No oil, no coolant, we tried a third time. This time about 10 shocking minutes into the run something caught fire. The engine continued unabated but the a fire was not going to be allowed by our teacher and we had to shut it down and extinguish the fire before things went completely sideways.

End result.. an engine can potentially run a very long time with no oil. It was felt that the engine being pretty old was a big help in the process of not breaking and that a new 'tight' engine probably wouldn't last long, but that was one test we couldn't afford.

Keith Cress
kcress -
 
most experiments i have seen were with quite worn down engines at no load. quite a few of them did run for quite some time. if they were stopped before they seized up, and later on filled with oil and coolant however, they were quite a bit more rattling then before the experiment, so running without oil and coolant had taken its toll....

i guess the amount of load is the important factor: if there is hardly any load temperatures will not rise very fast, so the conditions that would make seizing up likely may not be reached any time soon. in your car the coolant temperature rises quite fast after the start to about the optimal temperature, but under normal driving conditions it may well take about 20 minutes before the oil temperature stabilises. thus, a temperature rise within a journal bearing may take quite some time given sufficient play and low load.

 
I've been a member of several car clubs where running a junk engine with no oil and betting on the time until catastrophic failure was an annual fundraiser. Its often 5-15 minutes.

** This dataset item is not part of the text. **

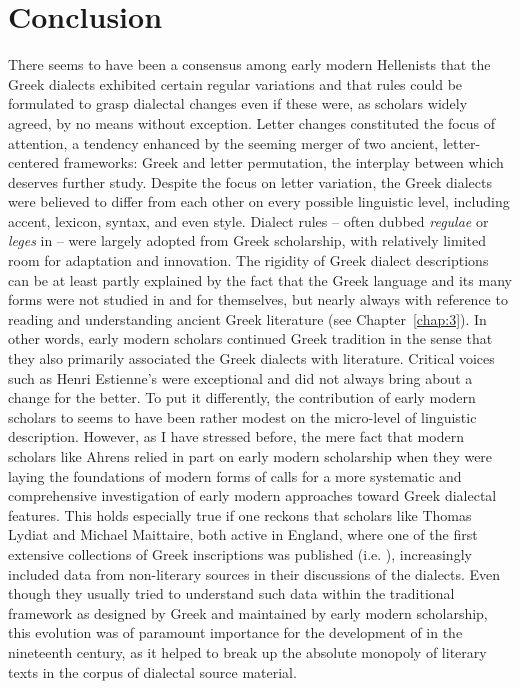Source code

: \section{Conclusion}\label{sec:6.5}

There seems to have been a consensus among early modern Hellenists that the Greek dialects exhibited certain regular variations and that rules could be formulated to grasp dialectal changes even if these were, as scholars widely agreed, by no means without exception. Letter changes constituted the focus of attention, a tendency enhanced by the seeming merger of two ancient, letter-centered frameworks: Greek  and  letter permutation, the interplay between which deserves further study. Despite the focus on letter variation, the Greek dialects were believed to differ from each other on every possible linguistic level, including accent, lexicon, syntax, and even style. Dialect rules – often dubbed \textit{regulae} or \textit{leges} in  – were largely adopted from Greek scholarship, with relatively limited room for adaptation and innovation. The rigidity of Greek dialect descriptions can be at least partly explained by the fact that the Greek language and its many forms were not studied in and for themselves, but nearly always with reference to reading and understanding ancient Greek literature (see Chapter~\ref{chap:3}). In other words, early modern scholars continued Greek tradition in the sense that they also primarily associated the Greek dialects with literature. Critical voices such as Henri Estienne’s were exceptional and did not always bring about a change for the better. To put it differently, the contribution of early modern scholars to   seems to have been rather modest on the micro-level of linguistic description. However, as I have stressed before, the mere fact that modern scholars like Ahrens relied in part on early modern scholarship when they were laying the foundations of modern forms of   calls for a more systematic and comprehensive investigation of early modern approaches toward Greek dialectal features. This holds especially true if one reckons that scholars like Thomas Lydiat and Michael Maittaire, both active in England, where one of the first extensive collections of Greek inscriptions was published (i.e. \citealt{Prideaux1676}), increasingly included data from non-literary sources in their discussions of the dialects. Even though they usually tried to understand such data within the traditional framework as designed by Greek and maintained by early modern scholarship, this evolution was of paramount importance for the development of   in the nineteenth century, as it helped to break up the absolute monopoly of literary texts in the corpus of dialectal source material.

Not to sidetrack, but engine oil pressure is irrelevant vs flow. Many racing engines for example run at zero pressure but with a large volume of flow, generating pressure being unnecessary work. OTOH generating steady pressure is a great indicator of flow, and I'm among those who hate the newer vehicles being sold without an oil pressure gauge having owned many classics and clunkers with questionable flow.
 
Well, here's my personal experience:
Many years ago when I was a youngster, I borrowed my brother's VW Scirraco. I was driving in city traffic when the water temp light came on. I figured I'd limp to the next gas station and check it out. About a block later the engine seized. Turned out it was the oil pressure light, not water temp. The "while you wait" oil change place had stripped the drain plug and stuck a rubber plug in instead. It fell out, stupid youngster didn't recognized the little picture on the warning light and the engine promptly froze. Big brother was not happy!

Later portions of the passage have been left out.